You see, there's a whole mess of Trump supporters throughout the state that Toomey can't afford to piss off if he wants to keep his job.

So he remains "unpersuaded" and he dodges.

You could do the right thing, Senator.  You could call the racist, sexist, homophobic, and xenophobic Donald Trump a racist, sexist, homophobic, xenophobe who would never get your vote simply due to his racism, sexism, homophobia, and xenophobia.  You might lose your Senate seat but at least you will have done so by standing up for what's right and good.

Or you can continue to dodge the question.  You might still lose your Senate seat.  But at least you will have done the right thing.

Your choice, Senator Toomey.

October 11, 2016

Questions For Representative Keith Rotfus (Did You Know He Was At That Trump Rally In Ambridge?)

We'll start with his picture:


(You might need to click on the picture to see the caption clearly.)

That's Representative Keith Rothfus of the Pennsylvania 12th Congressional district speaking at a Trump rally yesterday in Ambridge.  And that's a few days after the release of the now-infamous "grab them by the pussy" video.

After.

This was two days after Rothfus tweeted this:
Representative Rothfus, you do know that Trump was boasting about getting away with sexual assault, right?  That he was describing a crime, right? 

If, in fact, you were "sickened" by his "offensive comments" then what were you doing in Ambridge with the little-handed pussy-grabber?

The fact that there were 8,000 Trump supporters there - 8,000 voters who you need for your reelection - can't possibly be the reason, could it?

I mean, if you want to do well in November you really can't piss off all those 8,000 Trump supporters, can you?

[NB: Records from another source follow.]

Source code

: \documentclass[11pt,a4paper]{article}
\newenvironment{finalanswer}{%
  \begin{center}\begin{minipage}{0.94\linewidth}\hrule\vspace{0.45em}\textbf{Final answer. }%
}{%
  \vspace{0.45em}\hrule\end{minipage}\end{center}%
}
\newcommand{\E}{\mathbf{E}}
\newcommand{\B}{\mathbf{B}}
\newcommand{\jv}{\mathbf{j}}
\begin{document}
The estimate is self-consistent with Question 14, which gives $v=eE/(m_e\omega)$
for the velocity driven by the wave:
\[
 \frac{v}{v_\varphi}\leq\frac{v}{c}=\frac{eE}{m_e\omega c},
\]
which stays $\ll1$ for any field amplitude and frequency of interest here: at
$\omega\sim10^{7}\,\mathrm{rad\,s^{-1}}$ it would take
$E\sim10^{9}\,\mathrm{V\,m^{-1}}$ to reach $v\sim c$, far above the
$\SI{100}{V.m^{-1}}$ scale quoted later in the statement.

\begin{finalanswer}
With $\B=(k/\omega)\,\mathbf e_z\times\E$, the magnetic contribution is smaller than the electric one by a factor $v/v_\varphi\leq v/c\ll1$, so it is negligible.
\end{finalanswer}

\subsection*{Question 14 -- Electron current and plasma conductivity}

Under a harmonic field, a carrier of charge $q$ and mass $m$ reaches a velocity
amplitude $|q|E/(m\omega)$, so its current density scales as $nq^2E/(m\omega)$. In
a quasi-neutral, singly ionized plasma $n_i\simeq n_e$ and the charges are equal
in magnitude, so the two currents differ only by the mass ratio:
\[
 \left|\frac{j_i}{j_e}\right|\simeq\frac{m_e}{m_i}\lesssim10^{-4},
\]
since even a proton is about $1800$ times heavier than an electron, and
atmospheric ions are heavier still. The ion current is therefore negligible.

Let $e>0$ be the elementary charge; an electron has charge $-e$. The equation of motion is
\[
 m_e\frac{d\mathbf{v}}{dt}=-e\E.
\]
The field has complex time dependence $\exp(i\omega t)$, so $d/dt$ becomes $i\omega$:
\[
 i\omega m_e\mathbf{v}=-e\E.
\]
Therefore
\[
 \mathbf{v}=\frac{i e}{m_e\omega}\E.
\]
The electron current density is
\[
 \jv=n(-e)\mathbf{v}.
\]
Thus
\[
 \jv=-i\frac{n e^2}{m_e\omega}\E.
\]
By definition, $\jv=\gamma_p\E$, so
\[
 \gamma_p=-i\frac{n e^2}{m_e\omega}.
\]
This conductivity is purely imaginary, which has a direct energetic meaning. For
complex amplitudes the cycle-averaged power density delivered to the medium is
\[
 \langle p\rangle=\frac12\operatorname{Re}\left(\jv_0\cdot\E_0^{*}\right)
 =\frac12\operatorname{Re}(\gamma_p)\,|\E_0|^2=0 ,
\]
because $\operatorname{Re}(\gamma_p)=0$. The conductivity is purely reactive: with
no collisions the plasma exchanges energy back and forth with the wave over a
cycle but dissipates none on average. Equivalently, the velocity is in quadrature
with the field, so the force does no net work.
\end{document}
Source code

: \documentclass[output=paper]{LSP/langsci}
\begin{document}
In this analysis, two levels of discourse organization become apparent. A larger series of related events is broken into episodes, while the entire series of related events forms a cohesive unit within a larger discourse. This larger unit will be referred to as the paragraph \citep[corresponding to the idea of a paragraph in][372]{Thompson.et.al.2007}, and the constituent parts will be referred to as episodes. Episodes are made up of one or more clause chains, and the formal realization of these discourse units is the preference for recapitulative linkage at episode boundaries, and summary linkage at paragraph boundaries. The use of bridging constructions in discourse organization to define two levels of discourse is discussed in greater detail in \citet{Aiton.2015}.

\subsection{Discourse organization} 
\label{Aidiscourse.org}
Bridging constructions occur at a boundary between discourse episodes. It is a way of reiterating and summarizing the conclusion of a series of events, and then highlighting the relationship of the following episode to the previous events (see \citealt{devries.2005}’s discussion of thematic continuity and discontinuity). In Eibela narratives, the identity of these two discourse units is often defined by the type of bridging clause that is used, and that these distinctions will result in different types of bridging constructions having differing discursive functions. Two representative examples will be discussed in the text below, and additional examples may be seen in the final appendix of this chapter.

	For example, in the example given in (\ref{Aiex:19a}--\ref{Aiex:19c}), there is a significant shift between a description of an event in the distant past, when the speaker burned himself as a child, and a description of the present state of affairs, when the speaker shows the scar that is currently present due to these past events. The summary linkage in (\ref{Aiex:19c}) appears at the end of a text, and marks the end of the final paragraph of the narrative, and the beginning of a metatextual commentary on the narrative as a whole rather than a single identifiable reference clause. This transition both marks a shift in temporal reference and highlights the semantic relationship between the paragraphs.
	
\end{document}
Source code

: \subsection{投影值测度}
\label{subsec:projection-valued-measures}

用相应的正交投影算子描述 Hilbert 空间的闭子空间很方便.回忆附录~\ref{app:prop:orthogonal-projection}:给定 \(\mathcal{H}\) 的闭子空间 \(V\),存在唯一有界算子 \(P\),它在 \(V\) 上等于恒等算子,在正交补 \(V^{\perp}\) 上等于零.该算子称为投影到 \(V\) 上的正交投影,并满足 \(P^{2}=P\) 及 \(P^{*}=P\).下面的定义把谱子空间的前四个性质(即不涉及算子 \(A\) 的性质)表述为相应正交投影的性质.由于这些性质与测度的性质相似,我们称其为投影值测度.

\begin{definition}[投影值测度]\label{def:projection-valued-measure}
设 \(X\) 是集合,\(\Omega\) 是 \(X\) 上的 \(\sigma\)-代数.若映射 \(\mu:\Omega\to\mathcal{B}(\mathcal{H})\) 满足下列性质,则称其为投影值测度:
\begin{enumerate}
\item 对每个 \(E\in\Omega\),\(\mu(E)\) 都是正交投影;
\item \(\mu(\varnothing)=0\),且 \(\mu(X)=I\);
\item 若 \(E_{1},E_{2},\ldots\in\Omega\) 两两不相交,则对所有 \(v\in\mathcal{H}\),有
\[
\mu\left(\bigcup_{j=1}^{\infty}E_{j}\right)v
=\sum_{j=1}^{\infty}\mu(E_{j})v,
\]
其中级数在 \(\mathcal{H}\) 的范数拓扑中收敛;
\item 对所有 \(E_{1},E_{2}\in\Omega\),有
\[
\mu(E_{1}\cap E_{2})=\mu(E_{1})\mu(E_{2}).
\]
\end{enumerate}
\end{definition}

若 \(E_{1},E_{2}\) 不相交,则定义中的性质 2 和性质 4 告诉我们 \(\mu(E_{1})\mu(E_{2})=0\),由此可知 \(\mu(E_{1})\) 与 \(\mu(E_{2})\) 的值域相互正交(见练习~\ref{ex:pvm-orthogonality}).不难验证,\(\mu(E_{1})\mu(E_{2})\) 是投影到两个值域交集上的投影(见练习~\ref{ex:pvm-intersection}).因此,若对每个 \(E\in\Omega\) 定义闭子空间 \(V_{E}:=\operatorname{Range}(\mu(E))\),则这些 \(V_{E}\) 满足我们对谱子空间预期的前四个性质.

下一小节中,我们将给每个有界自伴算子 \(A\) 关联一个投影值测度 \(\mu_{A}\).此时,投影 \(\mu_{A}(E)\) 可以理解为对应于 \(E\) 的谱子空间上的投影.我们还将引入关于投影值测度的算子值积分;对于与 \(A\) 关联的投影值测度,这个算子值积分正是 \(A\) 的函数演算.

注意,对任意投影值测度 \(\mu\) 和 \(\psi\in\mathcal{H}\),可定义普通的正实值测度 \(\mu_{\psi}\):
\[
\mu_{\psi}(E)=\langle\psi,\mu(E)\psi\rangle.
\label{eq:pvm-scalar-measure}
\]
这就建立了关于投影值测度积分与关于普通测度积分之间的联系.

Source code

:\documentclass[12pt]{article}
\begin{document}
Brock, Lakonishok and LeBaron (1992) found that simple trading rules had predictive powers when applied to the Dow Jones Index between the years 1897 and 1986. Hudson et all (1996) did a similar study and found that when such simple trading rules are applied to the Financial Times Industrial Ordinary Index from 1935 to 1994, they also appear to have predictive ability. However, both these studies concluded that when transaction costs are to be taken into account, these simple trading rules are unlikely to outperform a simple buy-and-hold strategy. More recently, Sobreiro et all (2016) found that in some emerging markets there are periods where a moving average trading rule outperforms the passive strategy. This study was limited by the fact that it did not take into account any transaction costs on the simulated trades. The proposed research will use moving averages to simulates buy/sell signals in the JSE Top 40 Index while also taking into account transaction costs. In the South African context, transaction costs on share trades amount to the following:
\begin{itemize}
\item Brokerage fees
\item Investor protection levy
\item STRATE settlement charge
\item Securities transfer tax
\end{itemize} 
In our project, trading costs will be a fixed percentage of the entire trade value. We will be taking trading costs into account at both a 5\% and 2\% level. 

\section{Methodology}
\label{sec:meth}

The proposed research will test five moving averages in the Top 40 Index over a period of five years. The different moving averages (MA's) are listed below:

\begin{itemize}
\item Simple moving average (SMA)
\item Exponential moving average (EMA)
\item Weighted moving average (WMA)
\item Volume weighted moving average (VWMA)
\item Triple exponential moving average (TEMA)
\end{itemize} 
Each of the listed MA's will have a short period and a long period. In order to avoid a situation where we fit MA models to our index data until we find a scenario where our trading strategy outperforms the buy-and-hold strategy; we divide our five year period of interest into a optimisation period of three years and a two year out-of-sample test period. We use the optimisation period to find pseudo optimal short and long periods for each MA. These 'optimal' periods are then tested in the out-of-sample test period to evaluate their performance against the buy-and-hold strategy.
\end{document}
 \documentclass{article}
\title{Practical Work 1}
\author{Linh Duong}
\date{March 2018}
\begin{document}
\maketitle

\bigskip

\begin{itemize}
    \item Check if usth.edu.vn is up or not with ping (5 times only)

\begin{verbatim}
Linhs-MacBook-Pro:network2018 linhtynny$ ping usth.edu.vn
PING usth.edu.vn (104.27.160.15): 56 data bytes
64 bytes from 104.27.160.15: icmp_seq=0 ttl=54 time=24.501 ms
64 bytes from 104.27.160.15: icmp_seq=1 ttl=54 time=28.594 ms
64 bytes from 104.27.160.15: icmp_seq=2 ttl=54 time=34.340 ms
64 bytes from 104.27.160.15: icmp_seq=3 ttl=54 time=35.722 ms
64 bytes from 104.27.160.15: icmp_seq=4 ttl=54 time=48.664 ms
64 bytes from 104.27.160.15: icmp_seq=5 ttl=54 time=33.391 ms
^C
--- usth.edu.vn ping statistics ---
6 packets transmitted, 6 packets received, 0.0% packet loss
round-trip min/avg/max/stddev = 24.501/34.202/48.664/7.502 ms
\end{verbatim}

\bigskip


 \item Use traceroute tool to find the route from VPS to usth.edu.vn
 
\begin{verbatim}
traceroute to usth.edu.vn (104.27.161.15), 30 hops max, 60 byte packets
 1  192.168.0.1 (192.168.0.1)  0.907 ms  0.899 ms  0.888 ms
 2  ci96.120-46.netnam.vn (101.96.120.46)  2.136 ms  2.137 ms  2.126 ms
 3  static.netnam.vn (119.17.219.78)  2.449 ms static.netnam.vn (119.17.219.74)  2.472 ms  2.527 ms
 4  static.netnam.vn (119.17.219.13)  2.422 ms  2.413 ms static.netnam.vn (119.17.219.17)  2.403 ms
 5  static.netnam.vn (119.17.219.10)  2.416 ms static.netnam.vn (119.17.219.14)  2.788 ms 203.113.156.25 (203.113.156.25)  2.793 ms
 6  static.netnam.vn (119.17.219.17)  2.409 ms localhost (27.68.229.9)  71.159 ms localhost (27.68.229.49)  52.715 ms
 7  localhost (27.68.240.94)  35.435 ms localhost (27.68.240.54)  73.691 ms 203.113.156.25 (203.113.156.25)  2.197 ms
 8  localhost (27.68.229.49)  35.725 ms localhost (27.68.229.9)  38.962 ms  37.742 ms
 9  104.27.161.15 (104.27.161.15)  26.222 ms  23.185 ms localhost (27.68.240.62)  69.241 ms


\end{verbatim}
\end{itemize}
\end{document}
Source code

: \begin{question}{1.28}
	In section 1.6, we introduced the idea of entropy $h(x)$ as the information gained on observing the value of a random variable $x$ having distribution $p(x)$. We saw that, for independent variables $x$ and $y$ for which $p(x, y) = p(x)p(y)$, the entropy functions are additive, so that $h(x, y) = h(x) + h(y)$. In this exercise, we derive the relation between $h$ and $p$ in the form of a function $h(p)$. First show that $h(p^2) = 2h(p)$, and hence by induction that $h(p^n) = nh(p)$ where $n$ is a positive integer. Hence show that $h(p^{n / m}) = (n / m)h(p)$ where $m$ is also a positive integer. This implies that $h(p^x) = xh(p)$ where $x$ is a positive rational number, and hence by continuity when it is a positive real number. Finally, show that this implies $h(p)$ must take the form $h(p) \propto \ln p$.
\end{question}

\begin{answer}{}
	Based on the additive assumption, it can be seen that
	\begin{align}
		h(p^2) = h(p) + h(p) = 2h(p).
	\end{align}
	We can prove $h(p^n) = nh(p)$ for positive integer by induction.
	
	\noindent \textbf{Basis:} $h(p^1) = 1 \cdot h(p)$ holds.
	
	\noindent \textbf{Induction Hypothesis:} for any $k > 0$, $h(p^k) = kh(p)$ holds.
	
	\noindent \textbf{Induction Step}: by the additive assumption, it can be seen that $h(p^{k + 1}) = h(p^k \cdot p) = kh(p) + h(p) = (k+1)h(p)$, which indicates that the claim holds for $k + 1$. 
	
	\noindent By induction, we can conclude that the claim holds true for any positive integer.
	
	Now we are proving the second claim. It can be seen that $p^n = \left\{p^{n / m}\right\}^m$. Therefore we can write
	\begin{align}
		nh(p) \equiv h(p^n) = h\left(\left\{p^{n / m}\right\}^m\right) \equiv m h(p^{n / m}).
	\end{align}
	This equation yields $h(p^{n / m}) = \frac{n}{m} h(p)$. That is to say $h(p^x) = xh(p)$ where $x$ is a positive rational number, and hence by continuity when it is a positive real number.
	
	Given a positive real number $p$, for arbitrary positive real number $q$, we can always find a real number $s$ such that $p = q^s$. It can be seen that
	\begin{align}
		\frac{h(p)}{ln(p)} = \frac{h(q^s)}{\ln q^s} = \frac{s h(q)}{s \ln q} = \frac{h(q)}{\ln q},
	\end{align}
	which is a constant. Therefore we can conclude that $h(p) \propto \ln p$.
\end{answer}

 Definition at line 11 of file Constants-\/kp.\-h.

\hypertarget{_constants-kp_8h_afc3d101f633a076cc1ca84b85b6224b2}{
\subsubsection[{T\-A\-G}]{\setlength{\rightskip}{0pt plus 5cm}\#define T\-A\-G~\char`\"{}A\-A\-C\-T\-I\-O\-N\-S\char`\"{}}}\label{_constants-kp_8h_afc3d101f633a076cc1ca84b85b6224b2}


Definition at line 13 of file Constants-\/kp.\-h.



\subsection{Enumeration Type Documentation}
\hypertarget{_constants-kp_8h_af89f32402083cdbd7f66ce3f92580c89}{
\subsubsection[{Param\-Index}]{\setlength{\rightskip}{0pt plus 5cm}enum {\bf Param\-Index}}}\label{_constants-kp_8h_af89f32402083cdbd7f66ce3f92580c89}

But what does that say to any woman in your district who might think of voting for you?  That you'd support (in one way or another) a guy who at one time felt he could grab any pussy he wanted simply because he felt like it?

What must you think of the women in your district?

October 9, 2016

Donald Trump, Schadenfreude, And A Bigger Picture

Given my own giggly reaction to the video that (I would assume) most anyone reading this blog has already seen, I am guessing that there's more than a little Schadenfreude floating around the left these days.  Perhaps it's the Aristotelian epichairekakia rather than German Schadenfreude, who knows?

Most of it deserved, of course.

What lefty wouldn't squirm with glee contemplating the coming election upon learning that, after the news of Trump's sexual assault boast ("And when you're a star they let you do it.  You can do anything.  Grab them by the pussy. You can do anything."), this happened:
The Republican National Committee (RNC) will redirect funds intended to help Donald Trump's presidential campaign to prioritize down-ballot candidates, The Wall Street Journal reported late Saturday.
(For the record, The Hill also reports that an RNC strategist calls the story untrue.)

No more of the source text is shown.